Today, I came to appreciate the five senses that we are given but sometimes take for granted.

Smells can evoke so many memories instantaneously, and tastes can invoke a wide range of emotions. There are many layers in the history of our sensory experience. I feel it is important to keep adding new layers of sentient memories as we strive to live in the present moment.

Our senses can be a tricky thing because I want to experience via my senses, but I do not want to be ruled by them. I do not want to crave and get caught in the pursuit of chasing anything in my life. It is as simple as this; I want to allow the flavors of my life to unfold with appreciation. This feels so different than letting the desire for a certain flavor, experience, or bow tie (I love neck wear) pull me in chaotic directions. Maybe the difference is claiming our experience via the senses and then letting it go vs. letting the senses drive us and holding tightly onto the past.

When we can claim our senses, we highlight certain aspects of our day through the sensory tools we are given to enrich our lives.

1) I thoroughly enjoyed my spontaneous date with my beau at a local restaurant called Senses to Be Reclaimed and EnjoyedAtwaters. Recently, our work schedules have been on opposite cycles, and we have less time together. But we took advantage of a canceled evening of work to go on an impromptu outing. It is important to revel in these pockets of time that get gifted to us from a sudden change in weather, circumstances or sick day. It is like the excitement of having a snow day as a child. Children never wonder what to do on a snow day. They jump into the snow and celebrate with intense play and ask for wonderful treats.

Our date involved a little romancing, delicious snacks, and word play together. The late night meal consisted of salad with watermelon and goat cheese, avocado grilled sandwich and a coconut cupcake with the best frosting ever. As an extra treat, when we ordered the decaf coffee, and they gave us the whole pot because it was close to closing time. The kindness of the staff has brought us back there many times.

2) I love snuggling with my Peanut, my 9-year-old Puggle, under the blankets. It is finally getting cold enough to be under the blankets together. She smells so nutty to me and her paws smell like corn tortillas. She has been with me through so much and consistently been a source of furry comfort. She lost her big brother Osiris, my Great Dane mutt, this year because of old age. Her life has always been in existence with him as he watched over her and even bullied her.

After he passed away, I noticed how hard it was for her to go to dog parks without him and sleep the whole night through. In life, we are lucky to find these furry guardians and companions that are with us for so long. Let us not forget to appreciate them while they are here with treats, long walks and snuggling.
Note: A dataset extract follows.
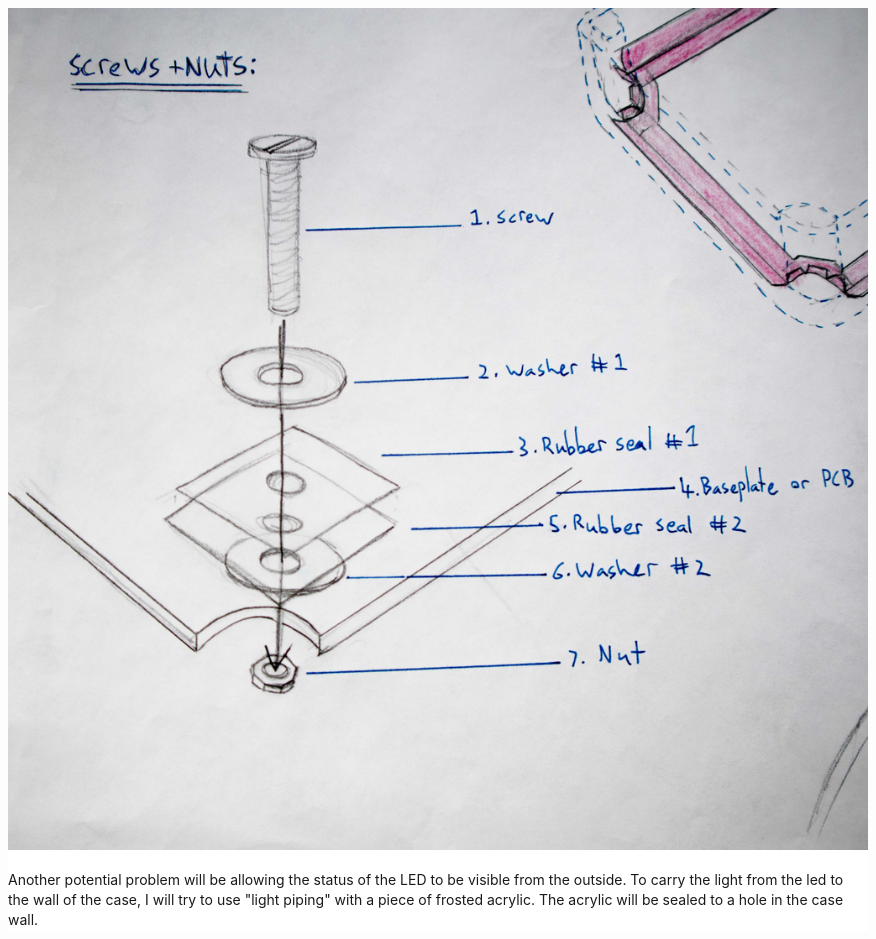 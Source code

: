 ![MUV AirQual](/MUVAirQual-12.jpg)


Another potential problem will be allowing the status of the LED to be visible from the outside. To carry the light from the led to the wall of the case, I will try to use "light piping" with a piece of frosted acrylic. The acrylic  will be sealed to a hole in the case wall.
3) I took my nephews to gaze at the large fish tank on display at the Barnes and Nobles by the waterfront. It is quite impressive in size and contains a large variety of plants and fish. My older nephew named the various fish as family members based on their looks and behavior. I was named after a neon tetra fish. Yeah! I enjoyed watching my almost two–year-old nephew claim that the whole fish tank was his and his only. He was fine sharing with his big brother but when a little girl approached the tank, kept shouting, “Mine, Mine!” while blocking her view.

The little girl’s mother was amused and told me that she remembered when her daughter went through that phase too. She was so gracious about it. It reminded me of how children first feel that they are one with their caregivers then realize that they are different and separate. Not too long after this individuation, they start claiming with boldness what is theirs. Sometimes they claim the whole world is theirs. I think we can all live with more of this kind of boldness and balanced with a giving heart.